On Thu, Feb 2, 2023 at 9:18 AM Kees Cook <keescook@chromium.org> wrote: > On Wed, Feb 01, 2023 at 12:11:41AM -0800, John Stultz wrote: > > On Tue, Jan 31, 2023 at 11:36 PM Yongqin Liu <yongqin.liu@linaro.org> wrote: > > > This change causes "Kernel panic - not syncing: BRK handler: Fatal exception" > > > for the android-mainline based hikey960 build, with this commit reverted, > > > there is no problem for the build to boot to the homescreen. > > > Not sure if you have any idea about it and give some suggestions. > > > > > > Here is part of the kernel panic log: ... > > Here as nr_sensors=1, we allocate only one structure for the array. > > But then below that, we modify two entries, writing past the valid > > array, and corrupting data when writing the second sensor values. > > > > data->sensor[0].id = HI3660_BIG_SENSOR; > > data->sensor[0].irq_name = "tsensor_a73"; > > data->sensor[0].data = data; > > > > data->sensor[1].id = HI3660_LITTLE_SENSOR; > > data->sensor[1].irq_name = "tsensor_a53"; > > data->sensor[1].data = data; > > > > I suspect nr_sensors needs to be set to 2. > > > > Nice work, Kees! > > Yay for compilers! :) Well, I know it's not trivial to make the compilers catch these things, so yay for you and others putting in all the effort on this as well. That said, making sense of the error message isn't completely trivial either. I've been seeing a few cases recently of some of the new compiler tooling (I pinged you earlier on a CFI one) causing errors that developers aren't really sure how to address. I know sometimes it's not easy to surface the errors with context to what was wrong, but at the risk of intense bike shedding, is there some way to provide something like "Likely array bounds error" instead of just "BRK handler: Fatal exception"? > Was a patch sent to fix this driver? I think YongQin is looking into it (either setting the nr_sensors value to 2 or dropping the second sensor access). thanks -john
On Thu, Feb 02, 2023 at 10:56:29AM -0800, John Stultz wrote: > That said, making sense of the error message isn't completely trivial > either. I've been seeing a few cases recently of some of the new > compiler tooling (I pinged you earlier on a CFI one) causing errors > that developers aren't really sure how to address. I know sometimes > it's not easy to surface the errors with context to what was wrong, > but at the risk of intense bike shedding, is there some way to provide > something like "Likely array bounds error" instead of just "BRK > handler: Fatal exception"? Yeah, this is a result of the size trade-off that resulted in config CONFIG_UBSAN_TRAP -- there ends up being no message about what went wrong. I'd really like to have cleaner handling of this -- perhaps what was done for KCFI could be applied to UBSAN as well, though this is an area I don't know well myself. (i.e. encoding "this was a UBSAN trap" in the trap itself.) Sami or Ard, is this something that could be improved for arm64?

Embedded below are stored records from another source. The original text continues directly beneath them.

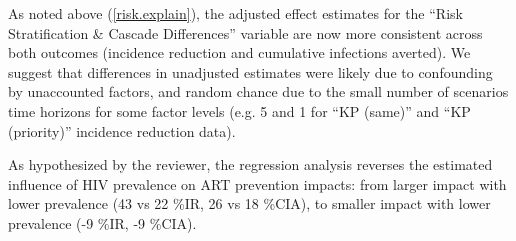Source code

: \begin{comment}
Please elaborate on and support Figure C.11 - it's not immediately clear to me that 'the pattern of incidence reduction versus modelled heterogeneity was similar to the pattern of infections averted versus modelled heterogeneity". Recognising that these data do not stem from the same studies, it is noted that in Table C.1 the incidence reduction increases ~2fold between no risk heterogeneity and activity (no KP), whilst averted infections decreases \textasciitilde4 fold. This would appear to be a key difference?
\end{comment}
\begin{response}
As noted above (\ref{risk.explain}), the adjusted effect estimates for
the ``Risk Stratification \& Cascade Differences'' variable are now more consistent across both outcomes
(incidence reduction and cumulative infections averted).
We suggest that differences in unadjusted estimates were likely due to confounding by unaccounted factors, %
and random chance due to the small number of scenarios time horizons for some factor levels
(e.g. 5 and 1 for ``KP (same)'' and ``KP (priority)'' incidence reduction data).
\end{response}
\begin{comment}
As HIV prevalence is linked to epidemic type, it's interesting that ART prevention impacts were larger with lower HIV prevalence. As the lower prevalence epidemics in West Africa are driven by KPs/more so than the epidemics in ESA, I assume that modelling studies in West Africa are more likely to be KP-disaggregated. However, you have shown that KP-disaggregated models estimate smaller ART prevention impacts. Could this be explored further?
\end{comment}
\begin{response}
As hypothesized by the reviewer,
the regression analysis reverses the estimated influence of HIV prevalence on ART prevention impacts:
from larger impact with lower prevalence (43 vs 22 \%IR, 26 vs 18 \%CIA),
to smaller impact with lower prevalence (-9 \%IR, -9 \%CIA).
\end{response}
\begin{comment}
Whilst recognising this is a scoping review, some more discussion on the impact of these findings for the global HIV response would be welcome. As noted in the discussion, modelled estimates "did not always reflect the available data". The key population estimates (and subsequent estimates of averted HIV transmission) are reliant on weak data and some informed comment on how these results should be used would be good.
\end{comment}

On Thu, 2 Feb 2023 at 20:10, Kees Cook <keescook@chromium.org> wrote: > > On Thu, Feb 02, 2023 at 10:56:29AM -0800, John Stultz wrote: > > That said, making sense of the error message isn't completely trivial > > either. I've been seeing a few cases recently of some of the new > > compiler tooling (I pinged you earlier on a CFI one) causing errors > > that developers aren't really sure how to address. I know sometimes > > it's not easy to surface the errors with context to what was wrong, > > but at the risk of intense bike shedding, is there some way to provide > > something like "Likely array bounds error" instead of just "BRK > > handler: Fatal exception"? > > Yeah, this is a result of the size trade-off that resulted in config > CONFIG_UBSAN_TRAP -- there ends up being no message about what went > wrong. I'd really like to have cleaner handling of this -- perhaps what > was done for KCFI could be applied to UBSAN as well, though this is an > area I don't know well myself. (i.e. encoding "this was a UBSAN trap" > in the trap itself.) > > Sami or Ard, is this something that could be improved for arm64? > -ENOCONTEXT, so I am going to assume this is about runtime instrumentation that needs some kind of 'panic' function which it will invoke if some condition is met that should never occur? We already use brk with different immediate values in the opcode, so the arch layer already has what we need. Is this a limitation in the compiler, perhaps, where it always emits the same brk opcode?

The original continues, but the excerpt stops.